One group of escapees even left a note hoping their jailbreak would convince the county to build a new jail — no wonder, given the unparalleled brutality of the cage. Limbs often got caught up in the bars while the cell-block was turning. One legendary jailbird jammed the mechanism with his prosthetic wooden leg to piss off the jailer. Some people stuck arms out on purpose for a chance at the relative luxury of the infirmary.
During the jail’s eight-decade run, it was condemned 22 times. And kept running.
First built with no power, no water and no heat except buckets of coal, it was hot in the summer and cold in the winter. Not every cell had window access, depending on where it fell in the rotation. The cell-block, weighing 90,000 pounds when it was empty, was rotated by hand crank, and because it was built on a water table, the gears often fell out of alignment. The final wrench in the cog of the machine came in 1960 when someone died in their cell and their body couldn’t be retrieved for two days because the turning mechanism was broken. Even though the jail quit turning, it didn’t close for good for another nine years.
My fascination with this morbid bit of Iowa history began in third grade, when I took a field trip to the jail as part of a unit on Council Bluffs Historical Landmarks. In my reminiscing, one thing stood out to me as an appropriately sardonic conclusion to the story: my clearest memory from that day is looking up to see a prop arm sticking through the cell bars.

A mob descends
In the summer of 1932, a 1,000-person march of striking farmers made their way to Council Bluffs to attempt a jailbreak of the “escape-proof” Squirrel Cage. Though they didn’t actually pull it off — or even make it to town before being intercepted by the mayor — the story is worth knowing and the details are as disorderly as you might expect.
In the midst of the Great Depression, the Iowa Farmer’s Union initiated the Farmer’s Holiday: a strike calling attention to the financial woes of U.S. farmers by withholding wares and refusing to buy. The movement spread through Iowa and into neighboring states, but scabs do what scabs do, and aside from gaining media attention, the effectiveness of the strike was questionable at best. So, the striking farmers in Sioux City, Council Bluffs and elsewhere turned to direct action.

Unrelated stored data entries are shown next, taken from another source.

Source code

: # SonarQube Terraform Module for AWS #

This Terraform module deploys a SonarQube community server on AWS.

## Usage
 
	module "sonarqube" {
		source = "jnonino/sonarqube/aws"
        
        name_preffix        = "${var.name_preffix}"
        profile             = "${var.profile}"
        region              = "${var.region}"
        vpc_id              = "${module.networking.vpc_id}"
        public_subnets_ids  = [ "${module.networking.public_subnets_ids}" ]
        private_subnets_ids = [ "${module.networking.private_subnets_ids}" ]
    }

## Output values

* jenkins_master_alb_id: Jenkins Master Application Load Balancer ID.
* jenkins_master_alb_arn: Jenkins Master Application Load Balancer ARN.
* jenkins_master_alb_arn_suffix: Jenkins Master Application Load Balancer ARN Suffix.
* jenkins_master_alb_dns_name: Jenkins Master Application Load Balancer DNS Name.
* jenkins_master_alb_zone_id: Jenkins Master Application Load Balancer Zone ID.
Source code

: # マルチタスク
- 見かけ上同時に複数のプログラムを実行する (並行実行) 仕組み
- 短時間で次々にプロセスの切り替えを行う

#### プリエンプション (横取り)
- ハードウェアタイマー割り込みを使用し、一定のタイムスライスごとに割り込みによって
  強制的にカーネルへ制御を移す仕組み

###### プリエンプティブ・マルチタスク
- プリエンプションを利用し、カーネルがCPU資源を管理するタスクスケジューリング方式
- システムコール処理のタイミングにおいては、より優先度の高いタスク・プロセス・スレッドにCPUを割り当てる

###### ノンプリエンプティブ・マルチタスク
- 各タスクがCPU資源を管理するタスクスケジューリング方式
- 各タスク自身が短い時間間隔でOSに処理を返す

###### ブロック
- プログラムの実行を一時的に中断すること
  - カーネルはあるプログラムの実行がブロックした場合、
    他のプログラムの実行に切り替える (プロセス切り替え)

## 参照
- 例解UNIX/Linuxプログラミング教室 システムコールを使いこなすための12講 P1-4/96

With torn-down telephone poles, hay bales, makeshift road spikes and picket lines, the protesters blockaded all roads into CB and stood guard with baseball bats to keep scabs from bringing their goods to town. When the blockade on Highway 34 refused a deputy’s orders to stand down, Sheriff Lainson hired 98 “special” deputies in an effort to break the road block. He promised to “fight it out if it took 5,000 deputies.” Orders were to lock up every person found picketing on charges of “unlawful assembly.”
Lock ’em up Lainson did, as he crammed 50 to 60 farmers into a jail that could hardly hold them. He said, “If the Pottawattamie County Jail bulges with picketers, it’ll just have to bulge. I’m going to see that law and order are maintained.”



Riotous crowds were already forming around the Squirrel Cage, but soon rumors spread of 1,000 men on their way to bust the farmers out. Lainson armed his new hires with submachine and riot guns, stating they would handle a mobbing “in the best possible manner.” He instructed his deputies to shoot to kill.
With the number of marchers at the Highway 34 blockade rising, an “emergency peace conference” was put on by the Chamber of Commerce, in which a few strikers negotiated with Mayor John Myrtue, the sheriff, and the chief of police. The delegation of farmers agreed to disperse under the condition that the sheriff support a small group of “peaceful” protesters. A handful of wealthy farmers raised enough money for bail, and the mayor talked down the out-of-towners.
Despite high tensions, the only casualty of the whole affair was a special deputy with three days of service, killed when a riot gun accidentally discharged during a weapons test.